PROBLEM DETAILS
Your answer is one number: the count of lines below that hold the word "Multibody".

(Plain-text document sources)
▶

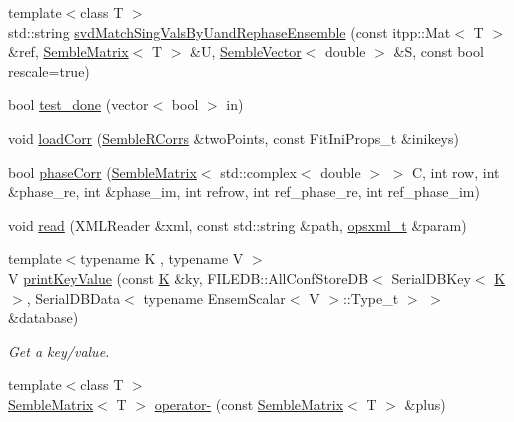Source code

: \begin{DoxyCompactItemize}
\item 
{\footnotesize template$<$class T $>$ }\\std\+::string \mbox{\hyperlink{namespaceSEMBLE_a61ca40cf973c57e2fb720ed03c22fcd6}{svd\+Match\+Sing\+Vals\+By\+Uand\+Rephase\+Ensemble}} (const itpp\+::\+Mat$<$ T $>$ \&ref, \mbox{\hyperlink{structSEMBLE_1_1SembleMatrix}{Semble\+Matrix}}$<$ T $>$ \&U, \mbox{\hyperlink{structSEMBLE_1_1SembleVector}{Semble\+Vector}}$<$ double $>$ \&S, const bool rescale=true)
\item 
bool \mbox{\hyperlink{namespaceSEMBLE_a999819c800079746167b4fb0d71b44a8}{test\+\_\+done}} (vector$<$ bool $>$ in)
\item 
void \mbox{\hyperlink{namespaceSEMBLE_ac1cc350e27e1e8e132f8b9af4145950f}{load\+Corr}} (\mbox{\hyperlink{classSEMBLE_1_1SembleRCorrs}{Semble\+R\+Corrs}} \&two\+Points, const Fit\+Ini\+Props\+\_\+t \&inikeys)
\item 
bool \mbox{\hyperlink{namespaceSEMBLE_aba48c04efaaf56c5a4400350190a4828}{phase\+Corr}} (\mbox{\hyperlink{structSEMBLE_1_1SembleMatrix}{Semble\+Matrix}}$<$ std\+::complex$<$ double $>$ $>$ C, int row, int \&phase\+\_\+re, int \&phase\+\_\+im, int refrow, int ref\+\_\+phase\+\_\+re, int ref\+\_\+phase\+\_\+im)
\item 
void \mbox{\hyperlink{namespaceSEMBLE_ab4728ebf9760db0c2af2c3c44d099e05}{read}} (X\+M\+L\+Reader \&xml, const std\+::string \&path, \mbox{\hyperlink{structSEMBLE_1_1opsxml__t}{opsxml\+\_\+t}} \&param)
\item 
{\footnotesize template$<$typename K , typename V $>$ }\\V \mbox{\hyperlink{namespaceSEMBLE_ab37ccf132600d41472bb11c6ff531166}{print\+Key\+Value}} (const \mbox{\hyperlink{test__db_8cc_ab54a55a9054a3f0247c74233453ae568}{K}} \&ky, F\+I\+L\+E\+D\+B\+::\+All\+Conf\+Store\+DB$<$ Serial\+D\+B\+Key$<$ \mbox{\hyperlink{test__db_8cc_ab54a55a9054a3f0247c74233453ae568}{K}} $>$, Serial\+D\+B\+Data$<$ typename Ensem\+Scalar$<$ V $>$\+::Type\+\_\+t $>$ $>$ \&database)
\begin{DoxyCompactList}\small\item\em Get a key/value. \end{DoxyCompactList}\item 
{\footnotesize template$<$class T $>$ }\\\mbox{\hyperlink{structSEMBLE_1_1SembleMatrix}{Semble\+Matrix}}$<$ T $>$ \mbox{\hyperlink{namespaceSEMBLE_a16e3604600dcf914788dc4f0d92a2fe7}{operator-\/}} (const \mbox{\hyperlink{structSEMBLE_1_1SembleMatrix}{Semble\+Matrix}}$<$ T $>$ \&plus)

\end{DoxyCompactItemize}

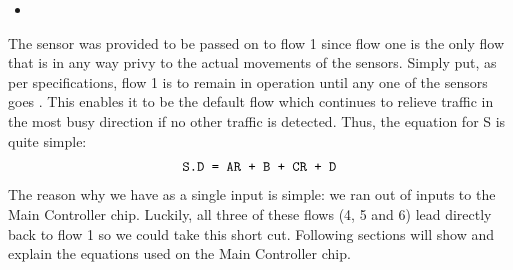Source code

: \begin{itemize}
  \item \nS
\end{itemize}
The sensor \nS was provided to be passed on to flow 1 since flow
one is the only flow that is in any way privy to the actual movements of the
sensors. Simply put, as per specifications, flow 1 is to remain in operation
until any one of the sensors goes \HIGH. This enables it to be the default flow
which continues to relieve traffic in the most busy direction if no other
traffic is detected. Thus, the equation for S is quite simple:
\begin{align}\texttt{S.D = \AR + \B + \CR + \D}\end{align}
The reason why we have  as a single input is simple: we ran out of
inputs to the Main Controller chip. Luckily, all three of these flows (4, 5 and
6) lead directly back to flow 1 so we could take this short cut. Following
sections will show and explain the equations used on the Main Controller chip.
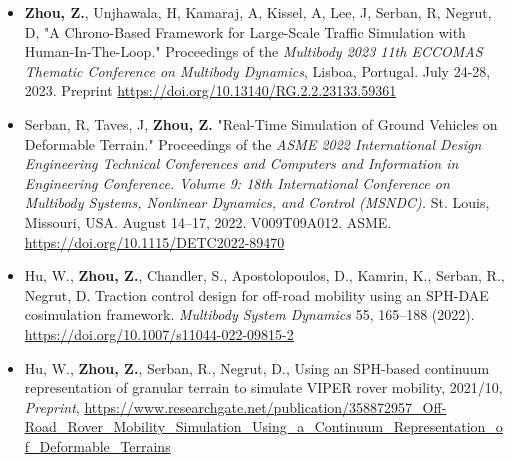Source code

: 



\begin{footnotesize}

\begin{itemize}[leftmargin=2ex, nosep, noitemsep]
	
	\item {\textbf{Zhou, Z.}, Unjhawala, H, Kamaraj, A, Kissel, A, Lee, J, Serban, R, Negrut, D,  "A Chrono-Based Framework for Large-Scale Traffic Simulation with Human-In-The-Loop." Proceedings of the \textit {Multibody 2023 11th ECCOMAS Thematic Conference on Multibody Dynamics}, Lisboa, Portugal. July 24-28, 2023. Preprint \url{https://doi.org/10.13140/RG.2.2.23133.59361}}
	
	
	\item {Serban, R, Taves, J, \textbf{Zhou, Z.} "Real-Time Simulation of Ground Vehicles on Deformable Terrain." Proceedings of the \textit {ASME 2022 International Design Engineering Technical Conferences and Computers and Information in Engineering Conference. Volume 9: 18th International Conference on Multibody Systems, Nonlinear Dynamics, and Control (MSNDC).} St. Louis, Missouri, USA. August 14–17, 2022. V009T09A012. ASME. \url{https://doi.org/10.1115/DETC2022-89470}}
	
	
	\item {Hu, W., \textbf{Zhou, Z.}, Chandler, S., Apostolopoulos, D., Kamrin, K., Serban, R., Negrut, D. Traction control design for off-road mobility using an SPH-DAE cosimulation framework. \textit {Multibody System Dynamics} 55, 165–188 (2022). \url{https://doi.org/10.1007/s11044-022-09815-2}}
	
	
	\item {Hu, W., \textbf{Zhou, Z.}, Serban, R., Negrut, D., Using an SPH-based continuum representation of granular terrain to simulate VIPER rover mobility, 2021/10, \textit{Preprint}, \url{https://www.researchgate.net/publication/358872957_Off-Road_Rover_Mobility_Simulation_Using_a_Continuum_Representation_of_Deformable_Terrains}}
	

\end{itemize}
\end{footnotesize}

◀

TASK RESPONSE
3